Requirement:
The answer must consist of each line of the records below that contains the string "active".

[[ Exercise inputs open ]]

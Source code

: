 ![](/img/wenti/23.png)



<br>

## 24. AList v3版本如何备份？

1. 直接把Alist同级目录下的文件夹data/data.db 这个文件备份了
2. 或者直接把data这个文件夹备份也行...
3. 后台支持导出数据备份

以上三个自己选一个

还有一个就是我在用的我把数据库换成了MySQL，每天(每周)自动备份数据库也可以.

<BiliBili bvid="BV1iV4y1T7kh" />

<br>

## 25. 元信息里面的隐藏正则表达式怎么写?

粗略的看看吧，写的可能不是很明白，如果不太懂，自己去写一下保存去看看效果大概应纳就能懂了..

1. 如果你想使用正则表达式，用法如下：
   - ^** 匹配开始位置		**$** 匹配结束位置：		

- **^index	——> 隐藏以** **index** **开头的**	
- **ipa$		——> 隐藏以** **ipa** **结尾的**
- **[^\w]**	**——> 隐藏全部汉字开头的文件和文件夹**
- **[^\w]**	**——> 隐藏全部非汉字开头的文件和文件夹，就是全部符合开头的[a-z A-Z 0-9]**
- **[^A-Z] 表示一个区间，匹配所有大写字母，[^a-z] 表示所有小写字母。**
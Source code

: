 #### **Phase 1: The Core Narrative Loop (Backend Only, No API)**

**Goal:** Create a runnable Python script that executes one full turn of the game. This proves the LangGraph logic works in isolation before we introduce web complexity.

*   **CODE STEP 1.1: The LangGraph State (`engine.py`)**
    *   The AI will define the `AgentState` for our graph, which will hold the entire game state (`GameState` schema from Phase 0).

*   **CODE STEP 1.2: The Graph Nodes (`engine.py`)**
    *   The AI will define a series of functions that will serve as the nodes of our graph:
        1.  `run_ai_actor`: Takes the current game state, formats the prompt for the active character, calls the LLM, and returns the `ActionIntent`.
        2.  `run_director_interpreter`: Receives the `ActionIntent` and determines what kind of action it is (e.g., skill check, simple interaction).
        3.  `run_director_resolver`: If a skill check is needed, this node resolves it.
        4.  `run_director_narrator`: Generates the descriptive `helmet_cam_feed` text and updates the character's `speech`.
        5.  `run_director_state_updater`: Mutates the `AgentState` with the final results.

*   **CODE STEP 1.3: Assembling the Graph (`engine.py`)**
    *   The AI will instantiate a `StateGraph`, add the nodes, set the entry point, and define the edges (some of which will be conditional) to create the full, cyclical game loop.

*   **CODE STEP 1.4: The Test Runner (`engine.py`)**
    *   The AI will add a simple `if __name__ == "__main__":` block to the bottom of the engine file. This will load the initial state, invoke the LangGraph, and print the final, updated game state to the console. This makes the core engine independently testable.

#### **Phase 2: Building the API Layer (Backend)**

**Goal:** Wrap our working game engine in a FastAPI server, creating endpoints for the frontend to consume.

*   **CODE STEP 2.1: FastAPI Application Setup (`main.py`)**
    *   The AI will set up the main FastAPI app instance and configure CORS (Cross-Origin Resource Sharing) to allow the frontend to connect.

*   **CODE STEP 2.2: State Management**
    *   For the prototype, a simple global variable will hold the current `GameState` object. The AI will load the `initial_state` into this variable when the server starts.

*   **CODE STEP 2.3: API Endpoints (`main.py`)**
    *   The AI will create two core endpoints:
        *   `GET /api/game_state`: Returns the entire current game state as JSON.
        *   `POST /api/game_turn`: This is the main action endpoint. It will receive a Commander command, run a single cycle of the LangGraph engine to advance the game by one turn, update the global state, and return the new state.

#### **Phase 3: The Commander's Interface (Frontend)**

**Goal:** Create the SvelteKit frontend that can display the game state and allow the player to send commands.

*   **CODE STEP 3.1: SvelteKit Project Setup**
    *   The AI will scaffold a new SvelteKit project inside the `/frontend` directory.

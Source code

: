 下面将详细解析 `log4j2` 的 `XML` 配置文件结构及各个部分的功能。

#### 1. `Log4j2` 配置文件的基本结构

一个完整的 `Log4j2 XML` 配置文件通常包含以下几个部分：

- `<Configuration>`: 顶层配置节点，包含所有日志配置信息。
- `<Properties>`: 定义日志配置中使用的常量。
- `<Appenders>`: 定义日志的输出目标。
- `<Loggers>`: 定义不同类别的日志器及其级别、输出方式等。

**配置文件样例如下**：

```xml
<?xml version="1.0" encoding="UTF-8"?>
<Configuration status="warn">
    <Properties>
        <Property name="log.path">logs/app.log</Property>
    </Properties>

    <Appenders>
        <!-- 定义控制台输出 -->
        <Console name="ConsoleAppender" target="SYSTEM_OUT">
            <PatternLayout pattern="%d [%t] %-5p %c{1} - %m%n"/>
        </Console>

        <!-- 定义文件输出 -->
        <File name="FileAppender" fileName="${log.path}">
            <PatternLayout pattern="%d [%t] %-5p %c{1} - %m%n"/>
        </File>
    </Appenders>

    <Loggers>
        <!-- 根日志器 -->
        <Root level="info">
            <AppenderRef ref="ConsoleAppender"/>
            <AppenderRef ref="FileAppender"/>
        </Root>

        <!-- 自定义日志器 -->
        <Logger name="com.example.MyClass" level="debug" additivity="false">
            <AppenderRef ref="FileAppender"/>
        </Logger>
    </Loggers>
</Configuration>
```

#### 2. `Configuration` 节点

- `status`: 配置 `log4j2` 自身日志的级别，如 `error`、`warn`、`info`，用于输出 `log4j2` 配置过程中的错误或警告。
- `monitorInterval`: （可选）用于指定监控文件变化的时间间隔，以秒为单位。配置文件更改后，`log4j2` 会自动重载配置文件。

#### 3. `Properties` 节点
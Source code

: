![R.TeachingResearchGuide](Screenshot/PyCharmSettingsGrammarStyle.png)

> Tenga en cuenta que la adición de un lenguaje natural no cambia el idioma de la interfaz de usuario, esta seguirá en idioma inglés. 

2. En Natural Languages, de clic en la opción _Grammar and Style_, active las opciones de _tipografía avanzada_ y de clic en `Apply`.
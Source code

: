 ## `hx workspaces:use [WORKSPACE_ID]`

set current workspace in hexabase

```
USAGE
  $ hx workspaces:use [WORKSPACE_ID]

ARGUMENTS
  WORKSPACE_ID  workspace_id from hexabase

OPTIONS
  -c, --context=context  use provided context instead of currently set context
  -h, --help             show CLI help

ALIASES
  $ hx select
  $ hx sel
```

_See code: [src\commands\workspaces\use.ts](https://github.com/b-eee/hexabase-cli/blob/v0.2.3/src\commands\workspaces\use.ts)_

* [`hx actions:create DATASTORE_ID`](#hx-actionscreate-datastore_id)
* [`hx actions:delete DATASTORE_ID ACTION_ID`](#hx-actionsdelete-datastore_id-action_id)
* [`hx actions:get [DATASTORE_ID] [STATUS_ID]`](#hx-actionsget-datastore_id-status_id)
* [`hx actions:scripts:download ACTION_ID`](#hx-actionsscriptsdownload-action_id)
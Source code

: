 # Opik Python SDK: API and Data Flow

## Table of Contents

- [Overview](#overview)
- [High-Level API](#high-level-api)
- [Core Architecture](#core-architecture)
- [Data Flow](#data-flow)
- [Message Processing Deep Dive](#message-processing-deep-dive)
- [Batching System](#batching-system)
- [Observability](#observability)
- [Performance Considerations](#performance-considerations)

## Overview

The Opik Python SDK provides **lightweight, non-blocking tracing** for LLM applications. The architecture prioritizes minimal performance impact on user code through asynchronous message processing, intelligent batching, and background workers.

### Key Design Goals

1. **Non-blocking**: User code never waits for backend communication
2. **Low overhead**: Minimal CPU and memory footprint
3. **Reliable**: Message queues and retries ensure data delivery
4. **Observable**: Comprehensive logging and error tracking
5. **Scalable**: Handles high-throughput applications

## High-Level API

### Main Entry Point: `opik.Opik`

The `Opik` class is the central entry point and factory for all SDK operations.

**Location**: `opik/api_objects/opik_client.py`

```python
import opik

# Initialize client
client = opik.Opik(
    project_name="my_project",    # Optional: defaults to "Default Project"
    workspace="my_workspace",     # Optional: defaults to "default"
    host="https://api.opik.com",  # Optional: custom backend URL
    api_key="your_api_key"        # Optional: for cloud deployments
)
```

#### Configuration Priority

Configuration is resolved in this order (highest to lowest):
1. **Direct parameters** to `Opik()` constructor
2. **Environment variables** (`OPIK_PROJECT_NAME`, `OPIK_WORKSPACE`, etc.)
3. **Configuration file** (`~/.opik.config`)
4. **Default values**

[[ Exercise inputs closed ]]

Problem solution:
        1.  `run_ai_actor`: Takes the current game state, formats the prompt for the active character, calls the LLM, and returns the `ActionIntent`.
2. En Natural Languages, de clic en la opción _Grammar and Style_, active las opciones de _tipografía avanzada_ y de clic en `Apply`.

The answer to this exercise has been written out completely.